I’m going to concentrate here on the part that concern the multicore runtime: garbage collection and low-level runtime code, summarizing the main points from my own notes of the meeting. Note that I’m not working on Multicore-OCaml myself, I’m reporting on work done by others. I certainly have made some mistakes below, and may update my post to fix some of those.

TL;DR: In 2019 we hope to integrate the multicore runtime into the upstream compiler distribution, even if it is not enabled by default (still experimental), so that it can evolve with the distribution and get the kind of testing and code porting experience we need to make decisions before a wider release.

Current state of the multicore runtime

KC Sivaramakrishnan ( @kayceesrk ) gave a presentation on the current state of the Multicore OCaml project. The slides are available. They are a good summary of the history and current state of the multicore runtime.

General milestone: migrate the multicore-ocaml runtime into the main distribution

Stephen Dolan ( @stedolan ) and KC reported that it is a lot of work for them to keep up with changes in the OCaml compiler implementation (they just recently rebased their branch on top of 4.06, it was 4.02 before that).
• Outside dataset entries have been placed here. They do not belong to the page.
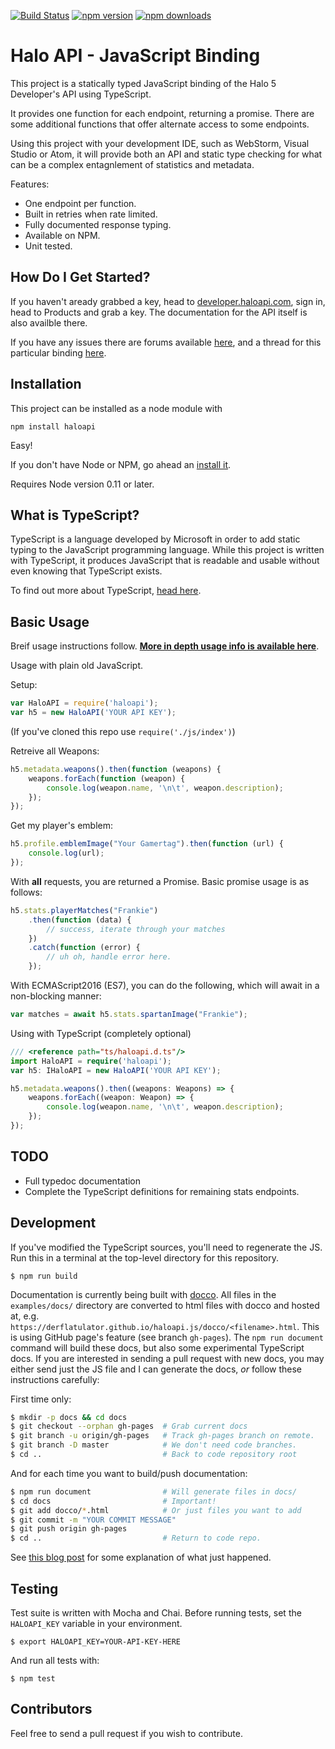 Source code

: [![Build Status](https://travis-ci.org/DerFlatulator/haloapi.svg)](https://travis-ci.org/DerFlatulator/haloapi) 
[![npm version](https://badge.fury.io/js/haloapi.svg)](https://badge.fury.io/js/haloapi) 
[![npm downloads](https://img.shields.io/npm/dt/haloapi.svg)](https://www.npmjs.com/package/haloapi)

# Halo API  - JavaScript Binding

This project is a statically typed JavaScript binding of the Halo 5 Developer's API using TypeScript.

It provides one function for each endpoint, returning a promise. There are some additional functions that offer alternate access to some endpoints. 

Using this project with your development IDE, such as WebStorm, Visual Studio or Atom, it will provide both an API and static type checking for what can be a complex entagnlement of statistics and metadata.

Features:

- One endpoint per function.
- Built in retries when rate limited. 
- Fully documented response typing.
- Available on NPM.
- Unit tested.

## How Do I Get Started?

If you haven't aready grabbed a key, head to [developer.haloapi.com](https://developer.haloapi.com/), sign in, head to Products and grab a key. The documentation for the API itself is also availble there. 

If you have any issues there are forums available [here](https://www.halowaypoint.com/en-us/forums/01b3ca58f06c4bd4ad074d8794d2cf86/topics), and a thread for this particular binding [here](https://www.halowaypoint.com/en-us/forums/01b3ca58f06c4bd4ad074d8794d2cf86/topics/binding-javascript-node-js-module/bc2b9b9a-cef3-4394-b56e-523eb68aa9e6/posts).

## Installation 

This project can be installed as a node module with

    npm install haloapi

Easy!

If you don't have Node or NPM, go ahead an [install it](https://nodejs.org/en/download/).

Requires Node version 0.11 or later.

## What is TypeScript?

TypeScript is a language developed by Microsoft in order to add static typing to the JavaScript programming language. While this project is written with TypeScript, it produces JavaScript that is readable and usable without even knowing that TypeScript exists.

To find out more about TypeScript, [head here](http://www.typescriptlang.org/).

## Basic Usage

Breif usage instructions follow. **[More in depth usage info is available here](https://derflatulator.github.io/haloapi.js/docco/haloapi.html)**.

Usage with plain old JavaScript.

Setup:

```javascript
var HaloAPI = require('haloapi'); 
var h5 = new HaloAPI('YOUR API KEY');
```

(If you've cloned this repo use `require('./js/index')`)

Retreive all Weapons:

```javascript
h5.metadata.weapons().then(function (weapons) {
    weapons.forEach(function (weapon) {
        console.log(weapon.name, '\n\t', weapon.description);
    });
});
```

Get my player's emblem:

```javascript
h5.profile.emblemImage("Your Gamertag").then(function (url) { 
    console.log(url); 
});
```

With **all** requests, you are returned a Promise. Basic promise usage is as follows:

```javascript
h5.stats.playerMatches("Frankie")
    .then(function (data) {
        // success, iterate through your matches
    })
    .catch(function (error) {  
        // uh oh, handle error here.
    });
```

With ECMAScript2016 (ES7), you can do the following, which will await in a non-blocking manner:

```javascript
var matches = await h5.stats.spartanImage("Frankie");    
```

Using with TypeScript (completely optional)

```typescript    
/// <reference path="ts/haloapi.d.ts"/>
import HaloAPI = require('haloapi');
var h5: IHaloAPI = new HaloAPI('YOUR API KEY');

h5.metadata.weapons().then((weapons: Weapons) => {
    weapons.forEach((weapon: Weapon) => {
        console.log(weapon.name, '\n\t', weapon.description);
    });
});
```

## TODO

- Full typedoc documentation
- Complete the TypeScript definitions for remaining stats endpoints.

## Development

If you've modified the TypeScript sources, you'll need to regenerate the JS. Run this in a terminal at the top-level directory for this repository.

    $ npm run build  

Documentation is currently being built with [docco](https://jashkenas.github.io/docco/). All files in the `examples/docs/` directory are converted to html files with docco and hosted at, e.g. `https://derflatulator.github.io/haloapi.js/docco/<filename>.html`. This is using GitHub page's feature (see branch `gh-pages`). The `npm run document` command will build these docs, but also some experimental TypeScript docs. If you are interested in sending a pull request with new docs, you may either send just the JS file and I can generate the docs, *or* follow these instructions carefully:

First time only:

```bash
$ mkdir -p docs && cd docs
$ git checkout --orphan gh-pages  # Grab current docs
$ git branch -u origin/gh-pages   # Track gh-pages branch on remote.
$ git branch -D master            # We don't need code branches.
$ cd ..                           # Back to code repository root
```

And for each time you want to build/push documentation:

```bash
$ npm run document                # Will generate files in docs/
$ cd docs                         # Important! 
$ git add docco/*.html            # Or just files you want to add
$ git commit -m "YOUR COMMIT MESSAGE"
$ git push origin gh-pages
$ cd ..                           # Return to code repo.
```

See [this blog post](https://srackham.wordpress.com/2014/12/14/publishing-a-project-website-to-github-pages/) for some explanation of what just happened. 

## Testing

Test suite is written with Mocha and Chai. Before running tests, set the `HALOAPI_KEY` variable in your environment.

    $ export HALOAPI_KEY=YOUR-API-KEY-HERE

And run all tests with:

    $ npm test 

## Contributors

Feel free to send a pull request if you wish to contribute.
When someone changes something in the OCaml compiler or runtime, they check that the rest of the distribution works properly or fix/adapt what is affected by the change; those changes are not tested against the multicore runtime, and Stephen and KC have to do all the fix/adapt work for all changes themselves.

To help with this problem, the consensus is that we should upstream the multicore-runtime code into the compiler distribution soon-ish, not enabled by default, so that people that change the compiler codebase immediately see the effect on the multicore runtime, and can participate in fixing and adapting the code with respect to their change – with guidance from multicore experts. For a period of time, the multicore runtime would only be available as an experimental option.

We hope that this migration could be done in about a year.

Q3/Q4 2018: build-up PRs

There are some PRs that change part of the current compiler and runtime to play nicer with the multicore bits, but are not part of the multicore runtime themselves. The plan is to get these submitted as PRs during the next development cycle (for 4.08, although we don’t know whether they will be merged by the 4.08 release). This is not a new process, some such PRs have already been integrated in the last few omnths/years (see for example GPR#1073, GPR#1723), but the hope is to get as much of those preliminary changes as possible.

Q3/Q4 2018 (?): forward-compatible C API

We know that Multicore OCaml will require some changes to the way C stubs are written for OCaml. Of course, we cannot expect authors of C bindings to switch overnight, so there will be some transition period where existing C bindings won’t be able to use the multicore runtime and will have to be ported. On the other hand, the current runtime should be able to support the multicore-friendly C API, so that ported code can work on both runtimes.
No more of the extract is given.